NLRB Short-Circuits Electrical Company’s Decision to Terminate Employee for Facebook Posts
On July 19, 2018, the National Labor Relations Board ordered an electrical company in Iowa to reinstate and provide back pay to a utility pole worker who had been fired after complaining on Facebook about the employer’s safety policies. In so doing, the Board affirmed Administrative Law Judge Thomas Randazzo’s September 28, 2016 ruling that the employer had violated the National Labor Relations Act by firing the utility pole worker over what the Board held to be protected concerted activity.

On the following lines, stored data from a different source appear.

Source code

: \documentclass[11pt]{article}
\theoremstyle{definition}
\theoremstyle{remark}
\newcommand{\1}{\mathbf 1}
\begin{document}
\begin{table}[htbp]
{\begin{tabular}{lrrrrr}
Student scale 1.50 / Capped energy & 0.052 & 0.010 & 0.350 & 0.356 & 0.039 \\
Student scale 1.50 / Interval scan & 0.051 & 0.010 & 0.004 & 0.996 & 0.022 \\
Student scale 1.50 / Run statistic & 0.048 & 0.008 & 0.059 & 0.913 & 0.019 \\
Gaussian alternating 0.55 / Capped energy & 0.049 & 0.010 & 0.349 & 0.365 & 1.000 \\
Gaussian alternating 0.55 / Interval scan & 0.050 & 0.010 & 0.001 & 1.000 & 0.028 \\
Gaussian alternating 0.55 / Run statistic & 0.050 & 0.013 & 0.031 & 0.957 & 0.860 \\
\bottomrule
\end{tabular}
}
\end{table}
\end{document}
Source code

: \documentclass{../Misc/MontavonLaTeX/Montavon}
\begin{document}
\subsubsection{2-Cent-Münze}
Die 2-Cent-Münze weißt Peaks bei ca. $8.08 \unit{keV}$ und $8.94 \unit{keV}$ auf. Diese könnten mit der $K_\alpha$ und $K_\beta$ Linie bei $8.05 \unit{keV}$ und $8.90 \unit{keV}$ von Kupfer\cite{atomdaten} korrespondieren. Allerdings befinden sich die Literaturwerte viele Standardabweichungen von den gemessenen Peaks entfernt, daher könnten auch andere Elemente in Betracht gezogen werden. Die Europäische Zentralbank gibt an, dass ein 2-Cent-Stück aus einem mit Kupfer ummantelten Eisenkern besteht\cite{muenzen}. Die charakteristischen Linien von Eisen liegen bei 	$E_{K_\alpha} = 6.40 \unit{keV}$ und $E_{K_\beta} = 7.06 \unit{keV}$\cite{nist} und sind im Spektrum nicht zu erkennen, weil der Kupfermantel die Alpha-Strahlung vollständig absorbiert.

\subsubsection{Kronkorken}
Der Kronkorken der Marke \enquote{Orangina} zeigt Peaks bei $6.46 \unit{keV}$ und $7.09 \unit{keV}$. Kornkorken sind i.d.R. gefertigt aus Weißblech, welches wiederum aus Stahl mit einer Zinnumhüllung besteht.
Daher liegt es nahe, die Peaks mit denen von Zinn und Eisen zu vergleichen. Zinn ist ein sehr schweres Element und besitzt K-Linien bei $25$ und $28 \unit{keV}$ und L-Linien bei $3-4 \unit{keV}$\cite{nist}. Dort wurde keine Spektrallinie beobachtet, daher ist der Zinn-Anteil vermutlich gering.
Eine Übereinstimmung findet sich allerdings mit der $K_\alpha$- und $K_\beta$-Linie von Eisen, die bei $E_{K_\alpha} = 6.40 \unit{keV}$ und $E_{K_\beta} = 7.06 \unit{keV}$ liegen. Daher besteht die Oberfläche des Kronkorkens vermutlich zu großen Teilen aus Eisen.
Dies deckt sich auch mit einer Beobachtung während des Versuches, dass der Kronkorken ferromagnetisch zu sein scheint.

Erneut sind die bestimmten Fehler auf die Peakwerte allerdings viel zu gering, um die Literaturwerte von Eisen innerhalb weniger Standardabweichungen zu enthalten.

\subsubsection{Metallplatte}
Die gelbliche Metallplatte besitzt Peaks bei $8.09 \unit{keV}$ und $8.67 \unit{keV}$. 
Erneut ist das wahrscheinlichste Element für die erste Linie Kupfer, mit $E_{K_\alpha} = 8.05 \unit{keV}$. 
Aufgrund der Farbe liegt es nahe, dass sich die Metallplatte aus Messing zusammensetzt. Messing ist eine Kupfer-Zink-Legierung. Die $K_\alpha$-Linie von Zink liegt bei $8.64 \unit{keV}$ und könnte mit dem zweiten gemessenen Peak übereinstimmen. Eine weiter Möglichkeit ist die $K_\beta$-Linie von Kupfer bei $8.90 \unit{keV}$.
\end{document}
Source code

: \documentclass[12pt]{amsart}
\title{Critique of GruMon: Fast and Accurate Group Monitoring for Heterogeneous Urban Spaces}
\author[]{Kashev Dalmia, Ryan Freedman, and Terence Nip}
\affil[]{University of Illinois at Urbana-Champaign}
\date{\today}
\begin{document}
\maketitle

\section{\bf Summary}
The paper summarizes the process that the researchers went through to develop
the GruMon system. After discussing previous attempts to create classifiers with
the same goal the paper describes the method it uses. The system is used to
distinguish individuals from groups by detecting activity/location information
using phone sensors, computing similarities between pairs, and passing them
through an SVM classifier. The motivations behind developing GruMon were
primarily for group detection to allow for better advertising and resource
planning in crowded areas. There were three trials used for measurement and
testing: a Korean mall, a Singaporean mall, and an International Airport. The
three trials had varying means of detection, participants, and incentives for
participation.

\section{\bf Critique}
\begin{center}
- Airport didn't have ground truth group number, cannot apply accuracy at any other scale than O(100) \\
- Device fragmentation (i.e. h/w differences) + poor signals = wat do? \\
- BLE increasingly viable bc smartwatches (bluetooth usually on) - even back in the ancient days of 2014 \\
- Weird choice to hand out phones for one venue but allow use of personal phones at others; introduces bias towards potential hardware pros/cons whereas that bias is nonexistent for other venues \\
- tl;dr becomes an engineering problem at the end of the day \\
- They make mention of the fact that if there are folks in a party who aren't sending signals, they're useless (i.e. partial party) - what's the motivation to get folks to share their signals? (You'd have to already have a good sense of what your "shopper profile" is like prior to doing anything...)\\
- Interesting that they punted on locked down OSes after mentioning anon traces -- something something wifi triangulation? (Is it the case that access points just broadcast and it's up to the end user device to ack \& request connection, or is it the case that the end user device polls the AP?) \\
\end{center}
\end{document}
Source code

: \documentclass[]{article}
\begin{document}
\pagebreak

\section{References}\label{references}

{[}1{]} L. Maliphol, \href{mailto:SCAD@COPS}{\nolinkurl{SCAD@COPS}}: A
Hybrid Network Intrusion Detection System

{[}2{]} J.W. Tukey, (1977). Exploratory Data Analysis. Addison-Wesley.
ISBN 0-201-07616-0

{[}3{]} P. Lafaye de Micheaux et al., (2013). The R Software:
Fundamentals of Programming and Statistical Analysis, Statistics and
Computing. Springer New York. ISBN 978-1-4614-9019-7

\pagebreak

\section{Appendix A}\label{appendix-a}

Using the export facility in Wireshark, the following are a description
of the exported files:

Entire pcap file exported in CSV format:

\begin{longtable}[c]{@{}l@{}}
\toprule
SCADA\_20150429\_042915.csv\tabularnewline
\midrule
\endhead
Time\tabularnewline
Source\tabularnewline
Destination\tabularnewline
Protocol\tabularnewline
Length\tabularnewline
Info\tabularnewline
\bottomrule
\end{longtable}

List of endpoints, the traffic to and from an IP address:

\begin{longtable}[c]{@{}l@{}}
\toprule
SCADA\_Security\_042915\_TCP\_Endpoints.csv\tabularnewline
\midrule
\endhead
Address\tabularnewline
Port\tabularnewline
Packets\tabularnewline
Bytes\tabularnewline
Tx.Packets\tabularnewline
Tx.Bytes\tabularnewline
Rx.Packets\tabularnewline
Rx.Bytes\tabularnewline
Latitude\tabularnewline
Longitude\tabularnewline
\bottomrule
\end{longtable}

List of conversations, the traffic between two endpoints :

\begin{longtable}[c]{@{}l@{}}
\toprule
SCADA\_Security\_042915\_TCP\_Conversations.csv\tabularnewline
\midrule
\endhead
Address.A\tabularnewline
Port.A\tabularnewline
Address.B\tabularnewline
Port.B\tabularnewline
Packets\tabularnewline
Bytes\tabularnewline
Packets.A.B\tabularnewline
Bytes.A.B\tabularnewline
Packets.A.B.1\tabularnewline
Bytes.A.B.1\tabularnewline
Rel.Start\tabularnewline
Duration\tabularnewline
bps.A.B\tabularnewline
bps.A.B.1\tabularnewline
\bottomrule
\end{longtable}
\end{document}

North West Rural Electric Cooperative is an electricity distribution cooperative based in Orange City, Iowa which purchases electricity and delivers it to customers in a four-county area in the northwest part of the State. The Company has four line crews, each of which employs electrical workers or “linemen” who are responsible for the day-to-day maintenance of the electrical distribution system.
“Linejunk” is a Facebook page created in January of 2012 with the stated mission of bringing awareness to the lineman trade. Linemen and other workers in the electrical industry regularly post concerns related to their trade on this page. On December 1, 2014, a Linejunk Facebook page administrator posted a question to the Linejunk Facebook community on behalf of someone who claimed to be a lineman with 36 years’ experience, asking why accidents in the lineman trade were so prevalent. A lineman by the name of David James Svoboda posted a response in which he was heavily critical of the Company’s management and his crewmates’ level of experience and discipline.
Mr. Svoboda’s posted comments angered some of his coworkers who were also on the Linejunk page. One of these coworkers brought the social media post to management’s attention. A week later, the employee was fired for supposedly violating two policies: the “Attitude, Spirit and Cooperation Policy,” and the “Personal Conduct Policy.” The former admonished “rude or surly conduct” and directed employees to use its grievance procedure to resolve complaints, while the latter stated that employees had to comply with Company rules and encouraged them to work with others to “promote the best interests” of the Company.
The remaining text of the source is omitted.